*** Opening of RECORDS SHOWN ***
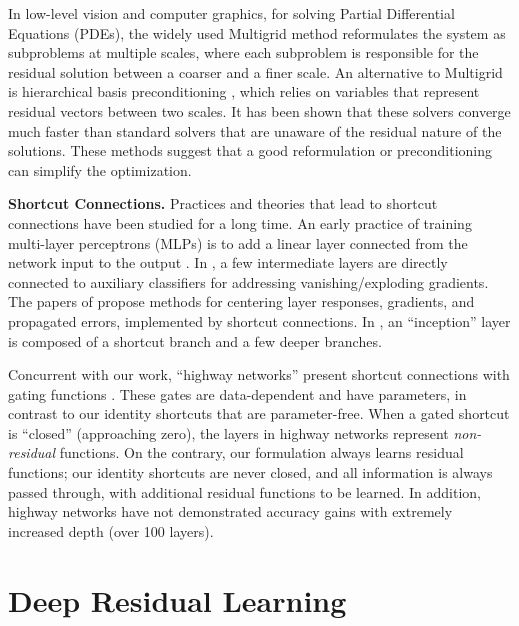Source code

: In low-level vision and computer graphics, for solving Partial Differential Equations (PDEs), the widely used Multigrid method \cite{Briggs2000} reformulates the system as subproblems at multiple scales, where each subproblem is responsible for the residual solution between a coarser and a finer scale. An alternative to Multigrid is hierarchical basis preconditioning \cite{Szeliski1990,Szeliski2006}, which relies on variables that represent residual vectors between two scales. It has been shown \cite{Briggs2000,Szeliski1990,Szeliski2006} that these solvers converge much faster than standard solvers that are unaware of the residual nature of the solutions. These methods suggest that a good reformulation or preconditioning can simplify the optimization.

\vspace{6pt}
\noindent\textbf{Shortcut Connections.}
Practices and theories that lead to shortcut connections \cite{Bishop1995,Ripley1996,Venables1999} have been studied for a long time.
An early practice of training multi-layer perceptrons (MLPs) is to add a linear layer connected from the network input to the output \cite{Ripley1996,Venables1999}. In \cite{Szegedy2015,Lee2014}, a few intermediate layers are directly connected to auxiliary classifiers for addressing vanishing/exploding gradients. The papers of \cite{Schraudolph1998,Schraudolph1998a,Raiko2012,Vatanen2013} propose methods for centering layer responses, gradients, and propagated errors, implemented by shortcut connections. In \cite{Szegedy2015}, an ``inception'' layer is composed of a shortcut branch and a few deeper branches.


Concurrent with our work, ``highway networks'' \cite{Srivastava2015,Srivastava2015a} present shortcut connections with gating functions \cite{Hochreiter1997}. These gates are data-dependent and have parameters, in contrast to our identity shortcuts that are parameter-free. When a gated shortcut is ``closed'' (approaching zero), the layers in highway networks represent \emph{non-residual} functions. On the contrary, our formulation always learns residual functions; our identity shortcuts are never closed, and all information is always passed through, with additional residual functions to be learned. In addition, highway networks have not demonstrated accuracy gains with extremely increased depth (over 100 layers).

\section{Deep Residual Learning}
*** Close of RECORDS SHOWN ***
**WHAT THE TASK REQUIRES**
Copy the data word for word. Pictures do not go in the copy.

**EXPECTED ANSWER**
Source code

: In low-level vision and computer graphics, for solving Partial Differential Equations (PDEs), the widely used Multigrid method \cite{Briggs2000} reformulates the system as subproblems at multiple scales, where each subproblem is responsible for the residual solution between a coarser and a finer scale. An alternative to Multigrid is hierarchical basis preconditioning \cite{Szeliski1990,Szeliski2006}, which relies on variables that represent residual vectors between two scales. It has been shown \cite{Briggs2000,Szeliski1990,Szeliski2006} that these solvers converge much faster than standard solvers that are unaware of the residual nature of the solutions. These methods suggest that a good reformulation or preconditioning can simplify the optimization.

\vspace{6pt}
\noindent\textbf{Shortcut Connections.}
Practices and theories that lead to shortcut connections \cite{Bishop1995,Ripley1996,Venables1999} have been studied for a long time.
An early practice of training multi-layer perceptrons (MLPs) is to add a linear layer connected from the network input to the output \cite{Ripley1996,Venables1999}. In \cite{Szegedy2015,Lee2014}, a few intermediate layers are directly connected to auxiliary classifiers for addressing vanishing/exploding gradients. The papers of \cite{Schraudolph1998,Schraudolph1998a,Raiko2012,Vatanen2013} propose methods for centering layer responses, gradients, and propagated errors, implemented by shortcut connections. In \cite{Szegedy2015}, an ``inception'' layer is composed of a shortcut branch and a few deeper branches.


Concurrent with our work, ``highway networks'' \cite{Srivastava2015,Srivastava2015a} present shortcut connections with gating functions \cite{Hochreiter1997}. These gates are data-dependent and have parameters, in contrast to our identity shortcuts that are parameter-free. When a gated shortcut is ``closed'' (approaching zero), the layers in highway networks represent \emph{non-residual} functions. On the contrary, our formulation always learns residual functions; our identity shortcuts are never closed, and all information is always passed through, with additional residual functions to be learned. In addition, highway networks have not demonstrated accuracy gains with extremely increased depth (over 100 layers).

\section{Deep Residual Learning}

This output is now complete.